In trying to add a computed column to a SQL Server table, I've found that casting a column with a DATE type directly to a VARCHAR is considered non-deterministic. However, If I pull out the individual parts of the date and cast them individually then everything is fine. I can't think of a reasonable explaination for why the cast directly from DATE to VARCHAR would be non-deterministic. Does anyone have an explanation?
Ex.
create table [dbo].[junk_CCtest]
(
PatientId bigint identity not null,
EmployerId varchar(6) default 'F*Corp',
EffDate date default getdate()
)
go
-- This works fine.
alter table dbo.junk_CCtest
add Checksum1 as (hashbytes('sha2_256', EmployerId + '/' + cast(PatientId as varchar(10)) + cast(year(EffDate) as varchar(4)) + cast(month(EffDate) as varchar(2)) + cast(day(EffDate) as varchar(2)))) persisted;
go
-- This results in: "Computed column 'Checksum3' in table 'junk_CCtest' cannot be persisted because the column is non-deterministic."
alter table dbo.junk_CCtest
add Checksum3 as (hashbytes('sha2_256', EmployerId + '/' + cast(PatientId as varchar(10)) + cast(EffDate as varchar(10)))) persisted;
go
Thanks,
Ian
You can store date in a VARCHAR column, you can also store non-dates in that VARCHAR column.
We can convert the Date into Datetime in two ways. Using CONVERT() function: Convert means to change the form or value of something.
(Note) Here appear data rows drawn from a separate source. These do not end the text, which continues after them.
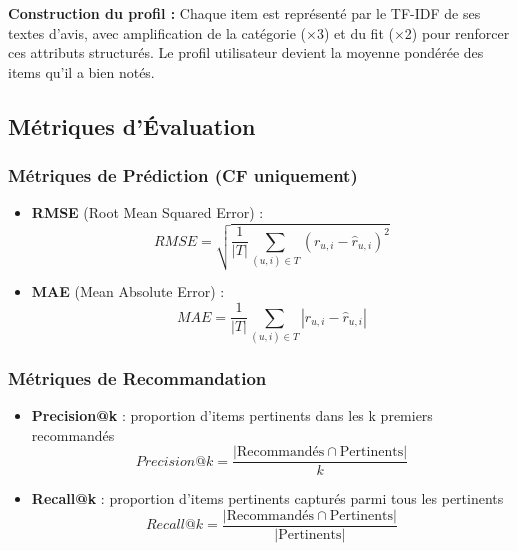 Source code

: \documentclass[12pt,a4paper]{article}
\begin{document}
\textbf{Construction du profil :} Chaque item est représenté par le TF-IDF de ses textes d'avis, avec amplification de la catégorie ($\times$3) et du fit ($\times$2) pour renforcer ces attributs structurés. Le profil utilisateur devient la moyenne pondérée des items qu'il a bien notés.

\subsection{Métriques d'Évaluation}

\subsubsection{Métriques de Prédiction (CF uniquement)}

\begin{itemize}
    \item \textbf{RMSE} (Root Mean Squared Error) : 
    \begin{equation}
    RMSE = \sqrt{\frac{1}{|T|} \sum_{(u,i) \in T} (r_{u,i} - \hat{r}_{u,i})^2}
    \end{equation}
    
    \item \textbf{MAE} (Mean Absolute Error) :
    \begin{equation}
    MAE = \frac{1}{|T|} \sum_{(u,i) \in T} |r_{u,i} - \hat{r}_{u,i}|
    \end{equation}
\end{itemize}

\subsubsection{Métriques de Recommandation}

\begin{itemize}
    \item \textbf{Precision@k} : proportion d'items pertinents dans les k premiers recommandés
    \begin{equation}
    Precision@k = \frac{|\text{Recommandés} \cap \text{Pertinents}|}{k}
    \end{equation}
    
    \item \textbf{Recall@k} : proportion d'items pertinents capturés parmi tous les pertinents
    \begin{equation}
    Recall@k = \frac{|\text{Recommandés} \cap \text{Pertinents}|}{|\text{Pertinents}|}
    \end{equation}
\end{itemize}
\end{document}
The CONVERT() function in the SQL server is used to convert a value of one type to another type. Convert() function is used to convert a value of any type to another datatype.
UPDATE: DATEPART(weekday) is non-deterministic because it relies on DATEFIRST (source).
The string (varchar) representation of a date depends on your "locale" settings (e.g. dates in UK are often represented differently than in the US).
In your example above, your first CAST() explicitly specifies the format of the varchar, but the second one forces the database to examine its locale settings to determine how to format the varchar result.
The simple fact that the conversion depends on something external to the CAST() function makes it non-deterministic.
In other words, you run the CAST() with one locale setting, change the locale then run the SAME CAST() again, and you get a different result. This is the definition of non-deterministic behavior.